Ineko Arima interprète Gin, la fille du maître de la cérémonie du thé du seigneur Hideyoshi, dans le Japon du XVIème siècle. Élevée dans la noblesse nippone, la jeune fille s’apprête à s’unir à un riche commerçant de son village par le biais de fiançailles arrangées. Cependant, Gin est amoureuse de Ukon, joué par le légendaire Tatsuya Nakadai, un vassal de Hideyoshi converti au christianisme à qui elle avoue ses sentiments. Bien que la connivence semble partagée, leur liaison est rendue impossible par la ferveur de Ukon : profondément pieux et déjà marié, il refuse de commettre un adultère en cédant à ses pulsions. Lorsque Hideyoshi engage une campagne de répression totale envers les seigneurs catholiques, les sentiments éclatent néanmoins au grand jour. Face à un destin tragique qui se profile, Ukon dévoile lui aussi la vérité de son cœur à Gin, et les deux amants plongent dans la tourmente.

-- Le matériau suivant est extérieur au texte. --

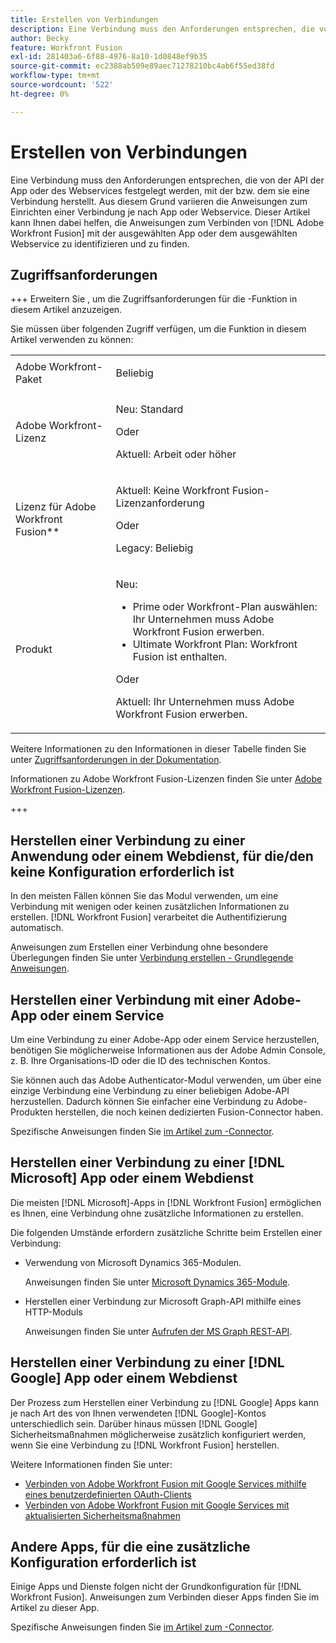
 ```yaml
---
title: Erstellen von Verbindungen
description: Eine Verbindung muss den Anforderungen entsprechen, die von der API der App oder des Webservices festgelegt werden, mit der bzw. dem sie eine Verbindung herstellt. Aus diesem Grund variieren die Anweisungen zum Einrichten einer Verbindung je nach App oder Webservice. Dieser Artikel kann Ihnen dabei helfen, die Anweisungen zum Verbinden von mit  [!DNL Adobe Workfront Fusion]  ausgewählten App oder dem ausgewählten Webservice zu identifizieren und zu finden.
author: Becky
feature: Workfront Fusion
exl-id: 281403a6-6f88-4976-8a10-1d0848ef9b35
source-git-commit: ec2388ab509e89aec71278210bc4ab6f55ed38fd
workflow-type: tm+mt
source-wordcount: '522'
ht-degree: 0%

---
```


# Erstellen von Verbindungen

Eine Verbindung muss den Anforderungen entsprechen, die von der API der App oder des Webservices festgelegt werden, mit der bzw. dem sie eine Verbindung herstellt. Aus diesem Grund variieren die Anweisungen zum Einrichten einer Verbindung je nach App oder Webservice. Dieser Artikel kann Ihnen dabei helfen, die Anweisungen zum Verbinden von [!DNL Adobe Workfront Fusion] mit der ausgewählten App oder dem ausgewählten Webservice zu identifizieren und zu finden.

## Zugriffsanforderungen

+++ Erweitern Sie , um die Zugriffsanforderungen für die -Funktion in diesem Artikel anzuzeigen.

Sie müssen über folgenden Zugriff verfügen, um die Funktion in diesem Artikel verwenden zu können:

<table style="table-layout:auto">
 <col> 
 <col> 
 <tbody> 
  <tr> 
   <td role="rowheader">Adobe Workfront-Paket 
   <td> <p>Beliebig</p> </td> 
  </tr> 
  <tr data-mc-conditions=""> 
   <td role="rowheader">Adobe Workfront-Lizenz</td> 
   <td> <p>Neu: Standard</p><p>Oder</p><p>Aktuell: Arbeit oder höher</p> </td> 
  </tr> 
  <tr> 
   <td role="rowheader">Lizenz für Adobe Workfront Fusion**</td> 
   <td>
   <p>Aktuell: Keine Workfront Fusion-Lizenzanforderung</p>
   <p>Oder</p>
   <p>Legacy: Beliebig </p>
   </td> 
  </tr> 
  <tr> 
   <td role="rowheader">Produkt</td> 
   <td>
   <p>Neu:</p> <ul><li>Prime oder Workfront-Plan auswählen: Ihr Unternehmen muss Adobe Workfront Fusion erwerben.</li><li>Ultimate Workfront Plan: Workfront Fusion ist enthalten.</li></ul>
   <p>Oder</p>
   <p>Aktuell: Ihr Unternehmen muss Adobe Workfront Fusion erwerben.</p>
   </td> 
  </tr>
 </tbody> 
</table>

Weitere Informationen zu den Informationen in dieser Tabelle finden Sie unter [Zugriffsanforderungen in der Dokumentation](/help/workfront-fusion/references/licenses-and-roles/access-level-requirements-in-documentation.md).

Informationen zu Adobe Workfront Fusion-Lizenzen finden Sie unter [Adobe Workfront Fusion-Lizenzen](/help/workfront-fusion/set-up-and-manage-workfront-fusion/licensing-operations-overview/license-automation-vs-integration.md).

+++

## Herstellen einer Verbindung zu einer Anwendung oder einem Webdienst, für die/den keine Konfiguration erforderlich ist

In den meisten Fällen können Sie das Modul verwenden, um eine Verbindung mit wenigen oder keinen zusätzlichen Informationen zu erstellen. [!DNL Workfront Fusion] verarbeitet die Authentifizierung automatisch.

Anweisungen zum Erstellen einer Verbindung ohne besondere Überlegungen finden Sie unter [Verbindung erstellen - Grundlegende Anweisungen](/help/workfront-fusion/create-scenarios/connect-to-apps/connect-to-fusion-general.md).

## Herstellen einer Verbindung mit einer Adobe-App oder einem Service

Um eine Verbindung zu einer Adobe-App oder einem Service herzustellen, benötigen Sie möglicherweise Informationen aus der Adobe Admin Console, z. B. Ihre Organisations-ID oder die ID des technischen Kontos.

Sie können auch das Adobe Authenticator-Modul verwenden, um über eine einzige Verbindung eine Verbindung zu einer beliebigen Adobe-API herzustellen. Dadurch können Sie einfacher eine Verbindung zu Adobe-Produkten herstellen, die noch keinen dedizierten Fusion-Connector haben.

Spezifische Anweisungen finden Sie [im Artikel zum -Connector](/help/workfront-fusion/references/apps-and-modules/apps-and-modules-toc.md#connectors-for-adobe-products).

## Herstellen einer Verbindung zu einer [!DNL Microsoft] App oder einem Webdienst

Die meisten [!DNL Microsoft]-Apps in [!DNL Workfront Fusion] ermöglichen es Ihnen, eine Verbindung ohne zusätzliche Informationen zu erstellen.

Die folgenden Umstände erfordern zusätzliche Schritte beim Erstellen einer Verbindung:

* Verwendung von Microsoft Dynamics 365-Modulen.

  Anweisungen finden Sie unter [Microsoft Dynamics 365-Module](/help/workfront-fusion/references/apps-and-modules/third-party-connectors/microsoft-dynamics-365-modules.md).

* Herstellen einer Verbindung zur Microsoft Graph-API mithilfe eines HTTP-Moduls

  Anweisungen finden Sie unter [Aufrufen der MS Graph REST-API](/help/workfront-fusion/create-scenarios/connect-to-apps/call-the-ms-graph-rest-api.md).

## Herstellen einer Verbindung zu einer [!DNL Google] App oder einem Webdienst

Der Prozess zum Herstellen einer Verbindung zu [!DNL Google] Apps kann je nach Art des von Ihnen verwendeten [!DNL Google]-Kontos unterschiedlich sein. Darüber hinaus müssen [!DNL Google] Sicherheitsmaßnahmen möglicherweise zusätzlich konfiguriert werden, wenn Sie eine Verbindung zu [!DNL Workfront Fusion] herstellen.

Weitere Informationen finden Sie unter:

* [Verbinden von Adobe Workfront Fusion mit Google Services mithilfe eines benutzerdefinierten OAuth-Clients](/help/workfront-fusion/create-scenarios/connect-to-apps/connect-fusion-to-google-using-oauth.md)
* [Verbinden von Adobe Workfront Fusion mit Google Services mit aktualisierten Sicherheitsmaßnahmen](/help/workfront-fusion/create-scenarios/connect-to-apps/connect-to-google-with-new-security-measures.md)

## Andere Apps, für die eine zusätzliche Konfiguration erforderlich ist

Einige Apps und Dienste folgen nicht der Grundkonfiguration für [!DNL Workfront Fusion]. Anweisungen zum Verbinden dieser Apps finden Sie im Artikel zu dieser App.

Spezifische Anweisungen finden Sie [im Artikel zum -Connector](/help/workfront-fusion/references/apps-and-modules/apps-and-modules-toc.md#connectors-for-third-party-applications).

Dans un jeu d’opposition constant entre l’épanouissement du cœur et l’issue fatale inextricable qui s’impose à ses protagonistes, Mademoiselle Ogin mélange la pureté du sentiment amoureux et l’image de la mort omniprésente. Gin apparaît comme une femme forte, obstinée et résiliante, mais jamais le récit ne récompense sa témérité par une quelconque once de bonheur. Esclave de son destin et soumise au désidératas des hommes qui l’entourent, la belle est semblable à un spectre qui plane sur l’ensemble du film. Les mouvements lents et évanescents de Ineko Arima, prisonnière des kimonos traditionnels par instant semblables aux draps d’un fantôme, accentuent le sentiment que malgré tous ses efforts, Gin n’exerce aucune forme d’influence notable sur le cours de l’Histoire, et ne peut que se contenter de subir la marche inéluctable du destin. Confrontée à une femme sur le point d’être crucifiée, Gin ne cède ainsi pas à l’effroi, mais admire le courage de la future condamnée. Perpétuellement, Mademoiselle Ogin impose l’idée que la plénitude est inatteignable du vivant des personnages, et que seul dans la mort se trouve le réconfort. Ainsi, lors d’une des rares scènes où Ukon et Gin sont réunis, les éléments se déchaînent et une pluie diluvienne s’abat sur le pavillon où ils trouvent refuge, comme si un dieu courroucé maudissait leur romance impossible.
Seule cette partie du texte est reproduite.